**Your objective**
All entries must come back exactly as given, with no pictures in the copy.

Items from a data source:
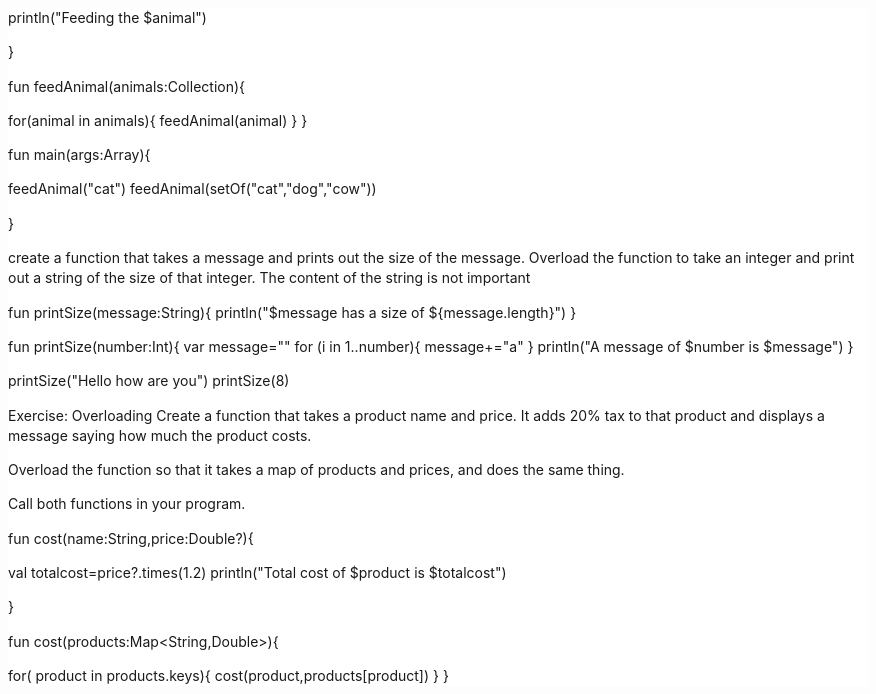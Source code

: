 println("Feeding the $animal")

}


fun feedAnimal(animals:Collection<String>){

for(animal in animals){
	feedAnimal(animal)
}
}

fun main(args:Array<String>){

feedAnimal("cat")
feedAnimal(setOf("cat","dog","cow"))

}


create a function that takes a message and prints out the size of the message.
Overload the function to take an integer and print out a string of the size of that integer. The content of the string is not important

fun printSize(message:String){
	println("$message has a size of ${message.length}")
}

fun printSize(number:Int){
var message=""
for (i in 1..number){
	message+="a"
}
	println("A message of $number is $message")
}


printSize("Hello how are you")
printSize(8)



Exercise: Overloading
Create a function that takes a product name and price. It adds 20% tax to that product and displays a message saying how much the product costs.

Overload the function so that it takes a map of products and prices, and does the same thing.

Call both functions in your program.



fun cost(name:String,price:Double?){

val totalcost=price?.times(1.2)
println("Total cost of $product is $totalcost")

}

fun cost(products:Map<String,Double>){

for( product in products.keys){
	cost(product,products[product])
}
}
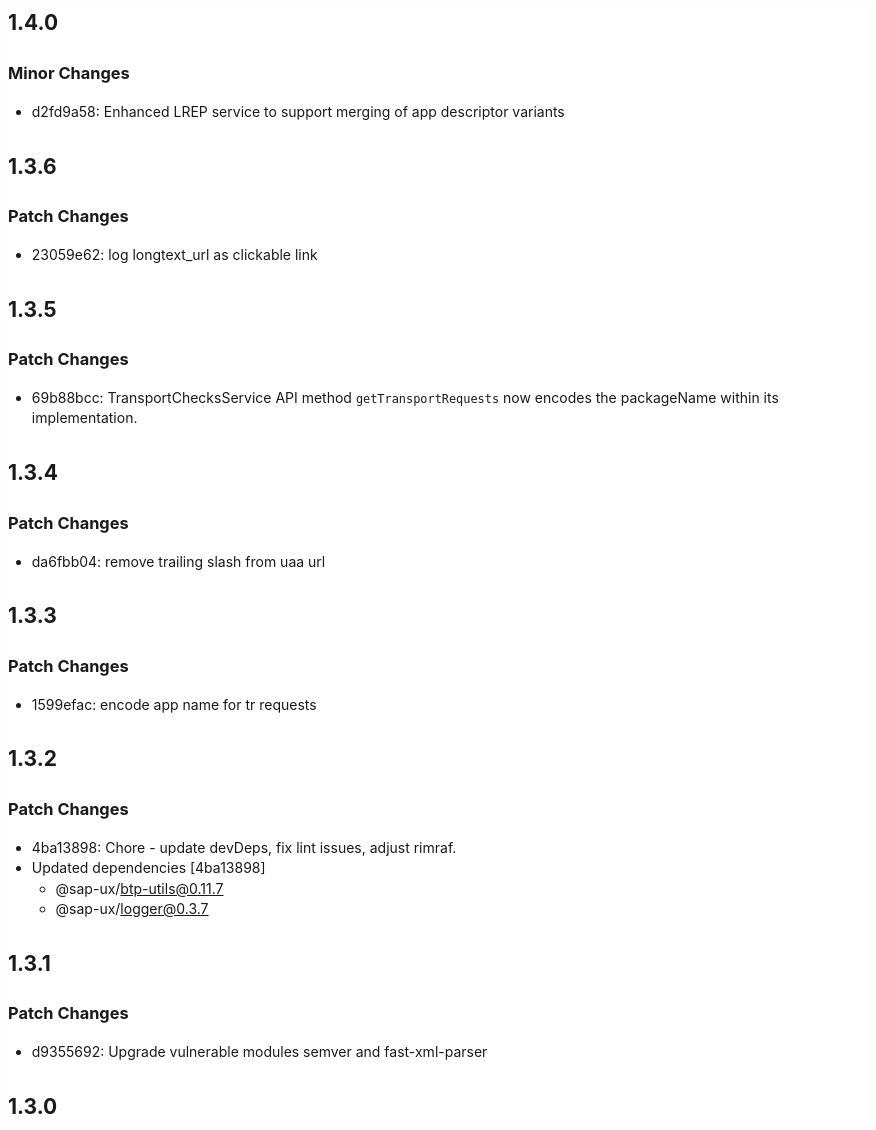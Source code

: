 ## 1.4.0

### Minor Changes

-   d2fd9a58: Enhanced LREP service to support merging of app descriptor variants

## 1.3.6

### Patch Changes

-   23059e62: log longtext_url as clickable link

## 1.3.5

### Patch Changes

-   69b88bcc: TransportChecksService API method `getTransportRequests` now encodes the packageName within its implementation.

## 1.3.4

### Patch Changes

-   da6fbb04: remove trailing slash from uaa url

## 1.3.3

### Patch Changes

-   1599efac: encode app name for tr requests

## 1.3.2

### Patch Changes

-   4ba13898: Chore - update devDeps, fix lint issues, adjust rimraf.
-   Updated dependencies [4ba13898]
    -   @sap-ux/btp-utils@0.11.7
    -   @sap-ux/logger@0.3.7

## 1.3.1

### Patch Changes

-   d9355692: Upgrade vulnerable modules semver and fast-xml-parser

## 1.3.0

**Exercise output**
Source code

: println("Feeding the $animal")

}


fun feedAnimal(animals:Collection<String>){

for(animal in animals){
	feedAnimal(animal)
}
}

fun main(args:Array<String>){

feedAnimal("cat")
feedAnimal(setOf("cat","dog","cow"))

}


create a function that takes a message and prints out the size of the message.
Overload the function to take an integer and print out a string of the size of that integer. The content of the string is not important

fun printSize(message:String){
	println("$message has a size of ${message.length}")
}

fun printSize(number:Int){
var message=""
for (i in 1..number){
	message+="a"
}
	println("A message of $number is $message")
}


printSize("Hello how are you")
printSize(8)



Exercise: Overloading
Create a function that takes a product name and price. It adds 20% tax to that product and displays a message saying how much the product costs.

Overload the function so that it takes a map of products and prices, and does the same thing.

Call both functions in your program.



fun cost(name:String,price:Double?){

val totalcost=price?.times(1.2)
println("Total cost of $product is $totalcost")

}

fun cost(products:Map<String,Double>){

for( product in products.keys){
	cost(product,products[product])
}
}
Source code

: ## 1.4.0

### Minor Changes

-   d2fd9a58: Enhanced LREP service to support merging of app descriptor variants

## 1.3.6

### Patch Changes

-   23059e62: log longtext_url as clickable link

## 1.3.5

### Patch Changes

-   69b88bcc: TransportChecksService API method `getTransportRequests` now encodes the packageName within its implementation.

## 1.3.4

### Patch Changes

-   da6fbb04: remove trailing slash from uaa url

## 1.3.3

### Patch Changes

-   1599efac: encode app name for tr requests

## 1.3.2

### Patch Changes

-   4ba13898: Chore - update devDeps, fix lint issues, adjust rimraf.
-   Updated dependencies [4ba13898]
    -   @sap-ux/btp-utils@0.11.7
    -   @sap-ux/logger@0.3.7

## 1.3.1

### Patch Changes

-   d9355692: Upgrade vulnerable modules semver and fast-xml-parser

## 1.3.0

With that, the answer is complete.